START Excerpted data

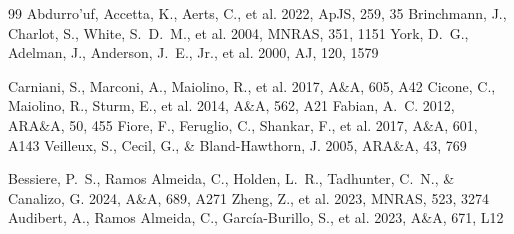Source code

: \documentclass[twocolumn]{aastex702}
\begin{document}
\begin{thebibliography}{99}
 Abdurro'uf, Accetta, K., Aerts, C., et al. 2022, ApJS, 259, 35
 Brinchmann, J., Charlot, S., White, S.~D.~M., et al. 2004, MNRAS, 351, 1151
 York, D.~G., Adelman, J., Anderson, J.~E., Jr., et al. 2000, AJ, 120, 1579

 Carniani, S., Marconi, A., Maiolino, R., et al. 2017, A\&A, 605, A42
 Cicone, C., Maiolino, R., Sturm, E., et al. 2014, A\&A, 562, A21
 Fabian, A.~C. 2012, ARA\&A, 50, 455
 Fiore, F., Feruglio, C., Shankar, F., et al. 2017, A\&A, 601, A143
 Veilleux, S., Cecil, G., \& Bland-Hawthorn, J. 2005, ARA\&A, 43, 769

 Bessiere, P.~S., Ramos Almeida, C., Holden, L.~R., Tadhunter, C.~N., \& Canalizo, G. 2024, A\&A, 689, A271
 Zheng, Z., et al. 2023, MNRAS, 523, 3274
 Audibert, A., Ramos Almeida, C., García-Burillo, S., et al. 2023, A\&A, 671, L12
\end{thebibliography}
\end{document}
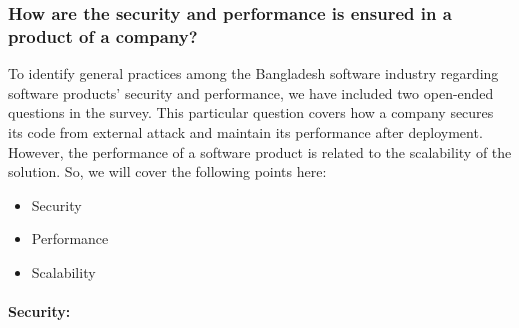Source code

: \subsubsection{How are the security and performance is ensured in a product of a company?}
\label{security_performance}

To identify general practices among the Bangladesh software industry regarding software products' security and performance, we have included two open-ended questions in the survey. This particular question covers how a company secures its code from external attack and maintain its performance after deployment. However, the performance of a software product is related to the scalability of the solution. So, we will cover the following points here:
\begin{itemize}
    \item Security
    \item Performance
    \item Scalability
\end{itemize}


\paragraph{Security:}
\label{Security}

END Excerpted data
START Excerpted data

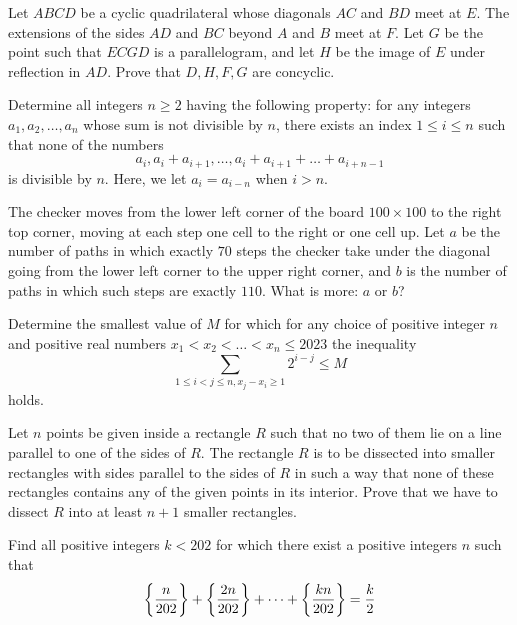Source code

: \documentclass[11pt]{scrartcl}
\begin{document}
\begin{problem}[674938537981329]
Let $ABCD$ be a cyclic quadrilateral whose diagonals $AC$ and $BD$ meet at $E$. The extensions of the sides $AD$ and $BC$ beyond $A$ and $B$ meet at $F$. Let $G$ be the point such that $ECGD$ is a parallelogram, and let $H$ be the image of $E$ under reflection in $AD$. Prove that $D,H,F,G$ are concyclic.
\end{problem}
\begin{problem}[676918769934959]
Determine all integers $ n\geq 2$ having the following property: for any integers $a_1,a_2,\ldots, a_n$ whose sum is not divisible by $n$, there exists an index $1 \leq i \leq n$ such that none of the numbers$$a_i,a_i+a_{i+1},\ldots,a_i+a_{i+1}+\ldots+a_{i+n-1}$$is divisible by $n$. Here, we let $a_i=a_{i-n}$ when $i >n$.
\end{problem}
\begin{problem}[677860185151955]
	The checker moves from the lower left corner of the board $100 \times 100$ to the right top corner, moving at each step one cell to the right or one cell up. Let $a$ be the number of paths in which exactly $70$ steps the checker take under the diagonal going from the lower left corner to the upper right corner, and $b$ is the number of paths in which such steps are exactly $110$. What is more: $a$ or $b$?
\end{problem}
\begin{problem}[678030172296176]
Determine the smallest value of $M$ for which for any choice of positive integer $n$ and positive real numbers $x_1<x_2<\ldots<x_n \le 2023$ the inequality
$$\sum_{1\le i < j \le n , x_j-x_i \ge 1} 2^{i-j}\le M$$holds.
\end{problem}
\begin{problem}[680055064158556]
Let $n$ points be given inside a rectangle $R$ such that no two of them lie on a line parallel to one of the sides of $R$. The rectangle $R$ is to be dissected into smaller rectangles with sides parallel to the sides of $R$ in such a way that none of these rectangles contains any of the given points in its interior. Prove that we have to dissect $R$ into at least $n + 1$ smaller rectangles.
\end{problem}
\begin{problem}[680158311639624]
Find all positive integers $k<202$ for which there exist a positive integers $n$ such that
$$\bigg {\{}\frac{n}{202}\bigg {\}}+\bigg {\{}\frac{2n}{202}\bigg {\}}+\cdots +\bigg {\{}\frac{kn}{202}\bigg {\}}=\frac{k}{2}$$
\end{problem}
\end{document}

END Excerpted data
START Excerpted data

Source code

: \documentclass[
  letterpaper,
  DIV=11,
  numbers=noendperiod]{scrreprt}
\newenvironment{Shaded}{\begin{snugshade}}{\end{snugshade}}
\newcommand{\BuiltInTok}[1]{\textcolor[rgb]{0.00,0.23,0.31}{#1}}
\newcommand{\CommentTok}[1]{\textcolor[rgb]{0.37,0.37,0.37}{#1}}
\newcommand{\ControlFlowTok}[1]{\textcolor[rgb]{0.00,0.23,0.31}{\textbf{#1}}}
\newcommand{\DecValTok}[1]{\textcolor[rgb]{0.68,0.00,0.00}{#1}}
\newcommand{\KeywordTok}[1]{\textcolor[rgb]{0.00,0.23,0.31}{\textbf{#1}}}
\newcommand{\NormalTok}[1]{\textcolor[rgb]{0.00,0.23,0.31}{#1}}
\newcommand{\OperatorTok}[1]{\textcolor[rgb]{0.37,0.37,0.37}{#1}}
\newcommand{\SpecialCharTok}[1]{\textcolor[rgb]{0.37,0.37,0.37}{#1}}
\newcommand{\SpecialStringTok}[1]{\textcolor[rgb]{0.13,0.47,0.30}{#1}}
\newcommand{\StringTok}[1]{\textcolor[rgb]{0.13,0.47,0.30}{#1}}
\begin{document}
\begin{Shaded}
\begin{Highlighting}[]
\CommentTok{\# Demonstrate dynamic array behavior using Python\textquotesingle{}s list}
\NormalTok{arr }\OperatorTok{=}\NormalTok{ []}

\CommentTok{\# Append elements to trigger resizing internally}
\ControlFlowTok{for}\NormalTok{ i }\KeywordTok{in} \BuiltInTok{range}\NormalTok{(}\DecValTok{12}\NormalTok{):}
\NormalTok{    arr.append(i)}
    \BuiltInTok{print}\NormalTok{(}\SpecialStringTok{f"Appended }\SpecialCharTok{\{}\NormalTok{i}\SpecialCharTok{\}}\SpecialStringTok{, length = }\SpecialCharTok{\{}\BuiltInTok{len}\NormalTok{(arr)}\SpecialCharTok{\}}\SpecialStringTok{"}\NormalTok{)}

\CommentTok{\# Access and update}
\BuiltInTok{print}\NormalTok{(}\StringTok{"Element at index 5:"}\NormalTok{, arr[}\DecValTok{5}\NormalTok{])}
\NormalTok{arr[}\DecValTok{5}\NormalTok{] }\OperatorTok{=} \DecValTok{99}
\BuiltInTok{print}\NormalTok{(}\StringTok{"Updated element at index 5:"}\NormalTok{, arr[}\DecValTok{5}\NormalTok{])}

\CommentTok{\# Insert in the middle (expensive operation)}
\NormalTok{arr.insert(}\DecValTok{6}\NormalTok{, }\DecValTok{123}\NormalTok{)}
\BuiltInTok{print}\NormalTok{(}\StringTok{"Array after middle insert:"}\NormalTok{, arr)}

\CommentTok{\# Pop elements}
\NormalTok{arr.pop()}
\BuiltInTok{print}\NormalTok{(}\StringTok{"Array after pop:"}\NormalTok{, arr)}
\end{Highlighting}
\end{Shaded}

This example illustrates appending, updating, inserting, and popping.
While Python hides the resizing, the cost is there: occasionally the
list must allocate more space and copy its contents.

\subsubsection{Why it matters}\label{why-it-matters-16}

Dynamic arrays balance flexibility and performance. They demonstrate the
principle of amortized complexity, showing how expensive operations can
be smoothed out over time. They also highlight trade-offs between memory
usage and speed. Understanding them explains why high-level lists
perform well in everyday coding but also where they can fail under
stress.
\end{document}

END Excerpted data

:: Exercise brief ::
Which of the lines above mention the word "points"? Pull those lines out.

:: Exercise output ::
To identify general practices among the Bangladesh software industry regarding software products' security and performance, we have included two open-ended questions in the survey. This particular question covers how a company secures its code from external attack and maintain its performance after deployment. However, the performance of a software product is related to the scalability of the solution. So, we will cover the following points here:
Let $n$ points be given inside a rectangle $R$ such that no two of them lie on a line parallel to one of the sides of $R$. The rectangle $R$ is to be dissected into smaller rectangles with sides parallel to the sides of $R$ in such a way that none of these rectangles contains any of the given points in its interior. Prove that we have to dissect $R$ into at least $n + 1$ smaller rectangles.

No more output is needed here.